• _Recorded data_:
•••

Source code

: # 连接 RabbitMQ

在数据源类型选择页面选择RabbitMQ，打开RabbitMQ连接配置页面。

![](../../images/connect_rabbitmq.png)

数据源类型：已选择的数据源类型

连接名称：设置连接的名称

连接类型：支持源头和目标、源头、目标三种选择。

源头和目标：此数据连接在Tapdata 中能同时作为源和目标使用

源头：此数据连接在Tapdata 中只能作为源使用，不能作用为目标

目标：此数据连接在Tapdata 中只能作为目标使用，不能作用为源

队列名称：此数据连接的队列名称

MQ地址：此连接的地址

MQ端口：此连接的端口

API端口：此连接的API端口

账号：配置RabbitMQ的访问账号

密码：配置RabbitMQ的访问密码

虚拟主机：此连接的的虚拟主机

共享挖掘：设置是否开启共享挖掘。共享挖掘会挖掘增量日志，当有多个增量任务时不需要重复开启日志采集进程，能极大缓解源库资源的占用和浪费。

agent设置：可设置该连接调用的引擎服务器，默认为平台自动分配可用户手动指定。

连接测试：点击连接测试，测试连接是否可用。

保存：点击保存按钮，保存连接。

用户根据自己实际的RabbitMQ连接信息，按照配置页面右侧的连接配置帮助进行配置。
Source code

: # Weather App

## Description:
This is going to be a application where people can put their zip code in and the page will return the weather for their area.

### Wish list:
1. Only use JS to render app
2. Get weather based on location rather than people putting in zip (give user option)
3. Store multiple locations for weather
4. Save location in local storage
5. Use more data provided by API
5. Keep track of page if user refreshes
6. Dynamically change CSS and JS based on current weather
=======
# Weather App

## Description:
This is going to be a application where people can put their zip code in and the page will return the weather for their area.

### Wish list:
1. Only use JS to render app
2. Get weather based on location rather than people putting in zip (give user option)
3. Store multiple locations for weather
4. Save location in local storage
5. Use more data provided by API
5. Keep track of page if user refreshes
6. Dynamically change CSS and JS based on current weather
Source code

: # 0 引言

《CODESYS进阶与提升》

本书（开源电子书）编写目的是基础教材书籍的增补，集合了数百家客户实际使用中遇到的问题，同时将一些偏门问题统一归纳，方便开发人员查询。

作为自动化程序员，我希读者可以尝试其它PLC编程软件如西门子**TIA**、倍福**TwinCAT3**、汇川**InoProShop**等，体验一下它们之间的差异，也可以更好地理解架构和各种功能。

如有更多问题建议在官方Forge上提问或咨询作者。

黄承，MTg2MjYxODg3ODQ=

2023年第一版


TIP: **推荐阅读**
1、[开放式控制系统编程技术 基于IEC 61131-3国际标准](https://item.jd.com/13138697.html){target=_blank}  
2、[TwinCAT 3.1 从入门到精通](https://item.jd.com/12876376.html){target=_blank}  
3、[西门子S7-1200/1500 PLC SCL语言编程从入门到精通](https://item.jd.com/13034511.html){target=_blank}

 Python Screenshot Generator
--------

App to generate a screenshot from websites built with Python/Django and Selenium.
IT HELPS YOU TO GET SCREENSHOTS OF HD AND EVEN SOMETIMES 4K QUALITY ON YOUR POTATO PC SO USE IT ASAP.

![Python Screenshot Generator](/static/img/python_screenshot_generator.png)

•••

• _Work instruction_:
Above are some records; repeat all of them exactly.

• _Result of this task_:
Source code

: # 连接 RabbitMQ

在数据源类型选择页面选择RabbitMQ，打开RabbitMQ连接配置页面。

![](../../images/connect_rabbitmq.png)

数据源类型：已选择的数据源类型

连接名称：设置连接的名称

连接类型：支持源头和目标、源头、目标三种选择。

源头和目标：此数据连接在Tapdata 中能同时作为源和目标使用

源头：此数据连接在Tapdata 中只能作为源使用，不能作用为目标

目标：此数据连接在Tapdata 中只能作为目标使用，不能作用为源

队列名称：此数据连接的队列名称

MQ地址：此连接的地址

MQ端口：此连接的端口

API端口：此连接的API端口

账号：配置RabbitMQ的访问账号

密码：配置RabbitMQ的访问密码

虚拟主机：此连接的的虚拟主机

共享挖掘：设置是否开启共享挖掘。共享挖掘会挖掘增量日志，当有多个增量任务时不需要重复开启日志采集进程，能极大缓解源库资源的占用和浪费。

agent设置：可设置该连接调用的引擎服务器，默认为平台自动分配可用户手动指定。

连接测试：点击连接测试，测试连接是否可用。

保存：点击保存按钮，保存连接。

用户根据自己实际的RabbitMQ连接信息，按照配置页面右侧的连接配置帮助进行配置。
Source code

: # Weather App

## Description:
This is going to be a application where people can put their zip code in and the page will return the weather for their area.

### Wish list:
1. Only use JS to render app
2. Get weather based on location rather than people putting in zip (give user option)
3. Store multiple locations for weather
4. Save location in local storage
5. Use more data provided by API
5. Keep track of page if user refreshes
6. Dynamically change CSS and JS based on current weather
=======
# Weather App

## Description:
This is going to be a application where people can put their zip code in and the page will return the weather for their area.

### Wish list:
1. Only use JS to render app
2. Get weather based on location rather than people putting in zip (give user option)
3. Store multiple locations for weather
4. Save location in local storage
5. Use more data provided by API
5. Keep track of page if user refreshes
6. Dynamically change CSS and JS based on current weather
Source code

: # 0 引言

《CODESYS进阶与提升》

本书（开源电子书）编写目的是基础教材书籍的增补，集合了数百家客户实际使用中遇到的问题，同时将一些偏门问题统一归纳，方便开发人员查询。

作为自动化程序员，我希读者可以尝试其它PLC编程软件如西门子**TIA**、倍福**TwinCAT3**、汇川**InoProShop**等，体验一下它们之间的差异，也可以更好地理解架构和各种功能。

如有更多问题建议在官方Forge上提问或咨询作者。

黄承，MTg2MjYxODg3ODQ=

2023年第一版


TIP: **推荐阅读**
1、[开放式控制系统编程技术 基于IEC 61131-3国际标准](https://item.jd.com/13138697.html){target=_blank}  
2、[TwinCAT 3.1 从入门到精通](https://item.jd.com/12876376.html){target=_blank}  
3、[西门子S7-1200/1500 PLC SCL语言编程从入门到精通](https://item.jd.com/13034511.html){target=_blank}

 Python Screenshot Generator
--------

App to generate a screenshot from websites built with Python/Django and Selenium.
IT HELPS YOU TO GET SCREENSHOTS OF HD AND EVEN SOMETIMES 4K QUALITY ON YOUR POTATO PC SO USE IT ASAP.

![Python Screenshot Generator](/static/img/python_screenshot_generator.png)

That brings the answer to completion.